If treating for walnut blight, growers should consider utilizing Kasumin in combination with copper or mancozeb, according to UCCE guidelines. Kasumin, which was registered for use in walnuts in March of 2018, offers excellent and consistent efficacy when applied with either copper or mancozeb, according to UCCE research. The product also has a unique mode of action, providing an excellent rotational material for resistance management.
Milliron advised growers to follow label directions when spraying for walnut blight and to rotate chemistries to avoid the build-up of resistance.
“If the effectiveness of the copper-mancozeb combination was lost due to resistance, it would be an incredibly tough hit to the industry, particularly in the Northern Sacramento Valley where rainfall levels are the greatest,” Milliron wrote in a Sacramento Valley Orchard Source article in 2018.
Winter Weed Control
Like walnut blight programs, winter weed control programs require a good understanding of the pressure in an orchard. According to a Sacramento Valley Orchard Source article from Milliron and UCCE Weed Specialist at UC Davis Brad Hanson, that understanding often comes from past observances and a fall weed survey.
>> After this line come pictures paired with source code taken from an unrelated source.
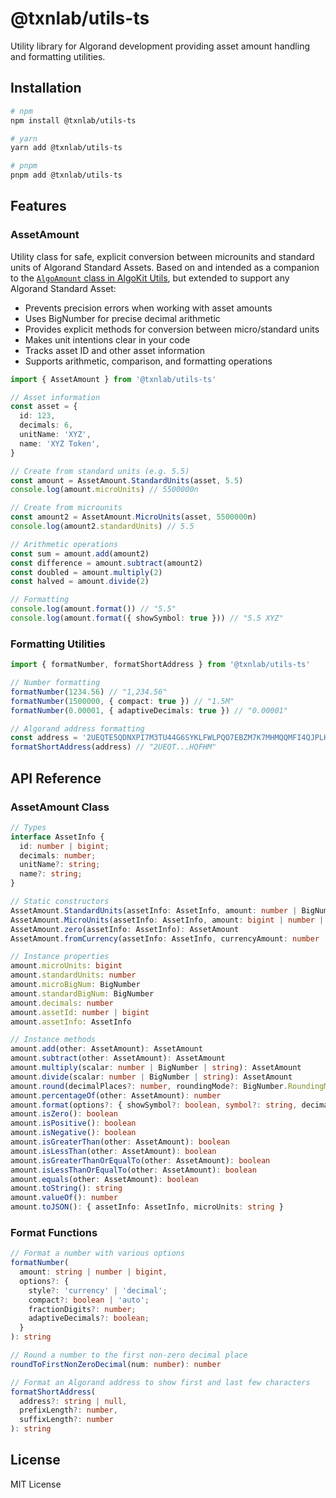 # @txnlab/utils-ts

Utility library for Algorand development providing asset amount handling and formatting utilities.

## Installation

```bash
# npm
npm install @txnlab/utils-ts

# yarn
yarn add @txnlab/utils-ts

# pnpm
pnpm add @txnlab/utils-ts
```

## Features

### AssetAmount

Utility class for safe, explicit conversion between microunits and standard units of Algorand Standard Assets. Based on and intended as a companion to the [`AlgoAmount` class in AlgoKit Utils](https://github.com/algorandfoundation/algokit-utils-ts/blob/main/src/types/amount.ts), but extended to support any Algorand Standard Asset:

- Prevents precision errors when working with asset amounts
- Uses BigNumber for precise decimal arithmetic
- Provides explicit methods for conversion between micro/standard units
- Makes unit intentions clear in your code
- Tracks asset ID and other asset information
- Supports arithmetic, comparison, and formatting operations

```typescript
import { AssetAmount } from '@txnlab/utils-ts'

// Asset information
const asset = {
  id: 123,
  decimals: 6,
  unitName: 'XYZ',
  name: 'XYZ Token',
}

// Create from standard units (e.g. 5.5)
const amount = AssetAmount.StandardUnits(asset, 5.5)
console.log(amount.microUnits) // 5500000n

// Create from microunits
const amount2 = AssetAmount.MicroUnits(asset, 5500000n)
console.log(amount2.standardUnits) // 5.5

// Arithmetic operations
const sum = amount.add(amount2)
const difference = amount.subtract(amount2)
const doubled = amount.multiply(2)
const halved = amount.divide(2)

// Formatting
console.log(amount.format()) // "5.5"
console.log(amount.format({ showSymbol: true })) // "5.5 XYZ"
```

### Formatting Utilities

```typescript
import { formatNumber, formatShortAddress } from '@txnlab/utils-ts'

// Number formatting
formatNumber(1234.56) // "1,234.56"
formatNumber(1500000, { compact: true }) // "1.5M"
formatNumber(0.00001, { adaptiveDecimals: true }) // "0.00001"

// Algorand address formatting
const address = '2UEQTE5QDNXPI7M3TU44G6SYKLFWLPQO7EBZM7K7MHMQQMFI4QJPLHQFHM'
formatShortAddress(address) // "2UEQT...HQFHM"
```

## API Reference

### AssetAmount Class

```typescript
// Types
interface AssetInfo {
  id: number | bigint;
  decimals: number;
  unitName?: string;
  name?: string;
}

// Static constructors
AssetAmount.StandardUnits(assetInfo: AssetInfo, amount: number | BigNumber | string): AssetAmount
AssetAmount.MicroUnits(assetInfo: AssetInfo, amount: bigint | number | BigNumber | string): AssetAmount
AssetAmount.zero(assetInfo: AssetInfo): AssetAmount
AssetAmount.fromCurrency(assetInfo: AssetInfo, currencyAmount: number | BigNumber | string, assetPrice: number | BigNumber | string): AssetAmount

// Instance properties
amount.microUnits: bigint
amount.standardUnits: number
amount.microBigNum: BigNumber
amount.standardBigNum: BigNumber
amount.decimals: number
amount.assetId: number | bigint
amount.assetInfo: AssetInfo

// Instance methods
amount.add(other: AssetAmount): AssetAmount
amount.subtract(other: AssetAmount): AssetAmount
amount.multiply(scalar: number | BigNumber | string): AssetAmount
amount.divide(scalar: number | BigNumber | string): AssetAmount
amount.round(decimalPlaces?: number, roundingMode?: BigNumber.RoundingMode): AssetAmount
amount.percentageOf(other: AssetAmount): number
amount.format(options?: { showSymbol?: boolean, symbol?: string, decimalPlaces?: number, showMicrounits?: boolean, trimZeroes?: boolean }): string
amount.isZero(): boolean
amount.isPositive(): boolean
amount.isNegative(): boolean
amount.isGreaterThan(other: AssetAmount): boolean
amount.isLessThan(other: AssetAmount): boolean
amount.isGreaterThanOrEqualTo(other: AssetAmount): boolean
amount.isLessThanOrEqualTo(other: AssetAmount): boolean
amount.equals(other: AssetAmount): boolean
amount.toString(): string
amount.valueOf(): number
amount.toJSON(): { assetInfo: AssetInfo, microUnits: string }
```

### Format Functions

```typescript
// Format a number with various options
formatNumber(
  amount: string | number | bigint,
  options?: {
    style?: 'currency' | 'decimal';
    compact?: boolean | 'auto';
    fractionDigits?: number;
    adaptiveDecimals?: boolean;
  }
): string

// Round a number to the first non-zero decimal place
roundToFirstNonZeroDecimal(num: number): number

// Format an Algorand address to show first and last few characters
formatShortAddress(
  address?: string | null,
  prefixLength?: number,
  suffixLength?: number
): string
```

## License

MIT License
Documenting weed discovery and escapes is also advised to help growers understand what worked and what didn’t in last year’s program and to help in devising a change in strategy if need be.
“I think it is really important to be smart about understanding the weed problem you are trying to resolve,” Hanson said. “That includes properly identifying the weed and having some idea of its biology, such as when does it come up versus when are my interventions.”
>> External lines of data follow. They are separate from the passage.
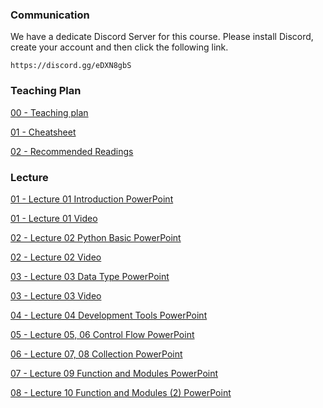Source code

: ### Communication

We have a dedicate Discord Server for this course.
Please install Discord, create your account and then click the following link.

```
https://discord.gg/eDXN8gbS
```

### Teaching Plan

[00 - Teaching plan](https://drive.google.com/file/d/1bq2cXKbu7wsHsC0r4OQPqJQoOEoNLRQy/view?usp=sharing)

[01 - Cheatsheet](https://ctihe-my.sharepoint.com/:b:/r/personal/garrickho_tutor_hkct_edu_hk/Documents/202209_03cit4057/lab/lab_cheatsheet.pdf?csf=1&web=1&e=IbdStk)

[02 - Recommended Readings](https://ctihe-my.sharepoint.com/:b:/r/personal/garrickho_tutor_hkct_edu_hk/Documents/202209_03cit4057/plan/readinglist.pdf?csf=1&web=1&e=o6WNCg)

### Lecture

[01 - Lecture 01 Introduction  PowerPoint](https://ctihe-my.sharepoint.com/:b:/r/personal/garrickho_tutor_hkct_edu_hk/Documents/202209_03cit4057/lecture/01.00-Introduction.pdf?csf=1&web=1&e=S879Fh)

[01 - Lecture 01 Video](https://ctihe-my.sharepoint.com/:v:/g/personal/garrickho_tutor_hkct_edu_hk/EWdq9sqmZAFOgc-cG4oWrN8BzbTWCJLicXNTcGaALpLLrA?e=fqzu3D)

[02 - Lecture 02 Python Basic PowerPoint](https://ctihe-my.sharepoint.com/:b:/r/personal/garrickho_tutor_hkct_edu_hk/Documents/202209_03cit4057/lecture/02.00-PythonBasic.pdf?csf=1&web=1&e=RJ5r5Z)

[02 - Lecture 02 Video](https://ctihe-my.sharepoint.com/:v:/g/personal/garrickho_tutor_hkct_edu_hk/EduAyDlYUI1HlOxpXnBChDwB1yjqCTzfZhtAdjIlgOUPUQ?e=NChNVc)

[03 - Lecture 03 Data Type PowerPoint](https://ctihe-my.sharepoint.com/:b:/r/personal/garrickho_tutor_hkct_edu_hk/Documents/202209_03cit4057/lecture/03.00-DataType.pdf?csf=1&web=1&e=ZFDfko)

[03 - Lecture 03 Video](https://ctihe-my.sharepoint.com/:v:/g/personal/garrickho_tutor_hkct_edu_hk/ESMgYec3_JhAkVJp9GhdZE0BYM5kQ78_2khF9Zc4ImOBrA?e=QWWCnK)

[04 - Lecture 04 Development Tools PowerPoint]( https://ctihe-my.sharepoint.com/:b:/r/personal/garrickho_tutor_hkct_edu_hk/Documents/202209_03cit4057/lecture/04.00-DevelopmentTools.pdf?csf=1&web=1&e=wmKf0r)

[05 - Lecture 05, 06 Control Flow PowerPoint](https://ctihe-my.sharepoint.com/:b:/r/personal/garrickho_tutor_hkct_edu_hk/Documents/202209_03cit4057/lecture/05.00-ControlFlow.pdf?csf=1&web=1&e=jRxluG)

[06 - Lecture 07, 08 Collection PowerPoint](https://ctihe-my.sharepoint.com/:b:/r/personal/garrickho_tutor_hkct_edu_hk/Documents/202209_03cit4057/lecture/06.00-Collection.pdf?csf=1&web=1&e=NFym8E)

[07 - Lecture 09 Function and Modules PowerPoint](
https://ctihe-my.sharepoint.com/:b:/r/personal/garrickho_tutor_hkct_edu_hk/Documents/202209_03cit4057/lecture/09.00-Function.pdf?csf=1&web=1&e=hV5sdW)

[08 - Lecture 10 Function and Modules (2) PowerPoint](https://ctihe-my.sharepoint.com/:b:/r/personal/garrickho_tutor_hkct_edu_hk/Documents/202209_03cit4057/lecture/10.00-Modules.pdf?csf=1&web=1&e=XivAy9)

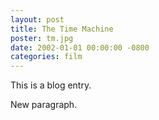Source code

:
 ```yaml
---
layout: post
title: The Time Machine 
poster: tm.jpg
date: 2002-01-01 00:00:00 -0800
categories: film
---
```

This is a blog entry.

New paragraph.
In developing orchards, UC Davis weed management guidelines say it is important to maintain a weed-free strip at least 30 inches from the trunk of trees to prevent weeds from competing with trees for water and nutrients. In established orchards, weed control is less about removing competition for water and nutrients, although that remains a consideration, and more about improving water distribution, removing impediments to harvest operations and removing habitat for vertebrate pests, insects, mites, nematodes and diseases.
December and January offer ideal opportunities for growers to come in with long-residual preemergence herbicides that will be worked into soil with winter rains. “If rains do not come after application, you may need to water in your preemergent herbicide if your irrigation system and water availability allow it,” Milliron said.
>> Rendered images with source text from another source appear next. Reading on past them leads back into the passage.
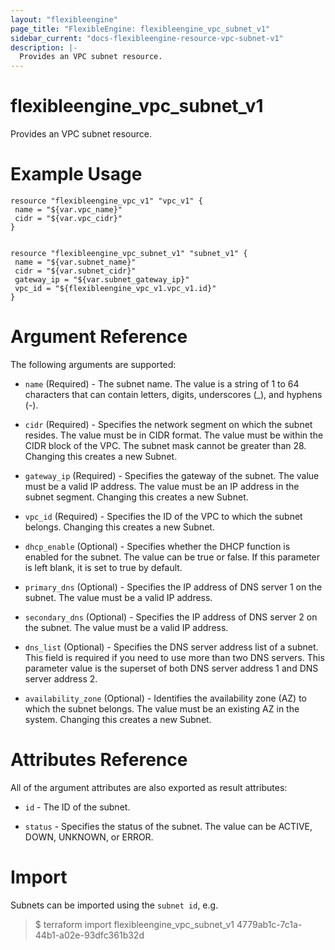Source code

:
 ```yaml
---
layout: "flexibleengine"
page_title: "FlexibleEngine: flexibleengine_vpc_subnet_v1"
sidebar_current: "docs-flexibleengine-resource-vpc-subnet-v1"
description: |-
  Provides an VPC subnet resource.
---
```


# flexibleengine_vpc_subnet_v1

Provides an VPC subnet resource.

# Example Usage

 ```hcl
resource "flexibleengine_vpc_v1" "vpc_v1" {
  name = "${var.vpc_name}"
  cidr = "${var.vpc_cidr}"
}


resource "flexibleengine_vpc_subnet_v1" "subnet_v1" {
  name = "${var.subnet_name}"
  cidr = "${var.subnet_cidr}"
  gateway_ip = "${var.subnet_gateway_ip}"
  vpc_id = "${flexibleengine_vpc_v1.vpc_v1.id}"
}
 ```

# Argument Reference

The following arguments are supported:

* `name` (Required) - The subnet name. The value is a string of 1 to 64 characters that can contain letters, digits, underscores (_), and hyphens (-).

* `cidr` (Required) - Specifies the network segment on which the subnet resides. The value must be in CIDR format. The value must be within the CIDR block of the VPC. The subnet mask cannot be greater than 28. Changing this creates a new Subnet.

* `gateway_ip` (Required) - Specifies the gateway of the subnet. The value must be a valid IP address. The value must be an IP address in the subnet segment. Changing this creates a new Subnet.

* `vpc_id` (Required) - Specifies the ID of the VPC to which the subnet belongs. Changing this creates a new Subnet.

* `dhcp_enable` (Optional) - Specifies whether the DHCP function is enabled for the subnet. The value can be true or false. If this parameter is left blank, it is set to true by default.

* `primary_dns` (Optional) - Specifies the IP address of DNS server 1 on the subnet. The value must be a valid IP address.

* `secondary_dns` (Optional) - Specifies the IP address of DNS server 2 on the subnet. The value must be a valid IP address.

* `dns_list` (Optional) - Specifies the DNS server address list of a subnet. This field is required if you need to use more than two DNS servers. This parameter value is the superset of both DNS server address 1 and DNS server address 2.

* `availability_zone` (Optional) - Identifies the availability zone (AZ) to which the subnet belongs. The value must be an existing AZ in the system. Changing this creates a new Subnet.


# Attributes Reference

All of the argument attributes are also exported as
result attributes:

* `id` - The ID of the subnet.
 
* `status` - Specifies the status of the subnet. The value can be ACTIVE, DOWN, UNKNOWN, or ERROR.

# Import

Subnets can be imported using the `subnet id`, e.g.

> $ terraform import flexibleengine_vpc_subnet_v1 4779ab1c-7c1a-44b1-a02e-93dfc361b32d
The treatment regime will depend on a variety of factors, according to the UC Davis Integrated Weed Management guidelines, including soil type. Different soil textures and organic matter tend to influence the types of weeds present and can factor into control tactics. On light-textured soils, annual species such as puncturevine, crabgrass and horseweed, and perennial species such as johnsongrass, nutsedge and bermudagrass, are more common. Perennial weeds, such as curly dock and field bindweed, are more common on heavier soils.
When devising control strategies, it is important to remember that clay or clay loam soils often require higher rates of preemergence herbicides to achieve the same level of weed control than in light, sandy soils. Good herbicide-to-soil contact also is important for a successful herbicide application, so it is important to keep orchard floors and berms clean by removing leaves and other debris before treatment.
Hanson provided a list of several preemergence and postemergence herbicides that could have a fit in different orchards, depending on weeds targeted, soil textures and other factors. The list includes indaziflam (Alion), penoxsulam (PindarGT) and flumioxazin (Chateau and others). Products that typically work well in tank mixes include pendimethalin (Prowl H20 and others), rimsulfuron (Matrix and others), flazasulfuron (Mission) and oxyfluorfen (Goal, GoalTender and others).
“I usually think of those first three as the heavy hitters in this market,” Hanson said. “But good programs can be built for specific sites out of many of them in various combinations.”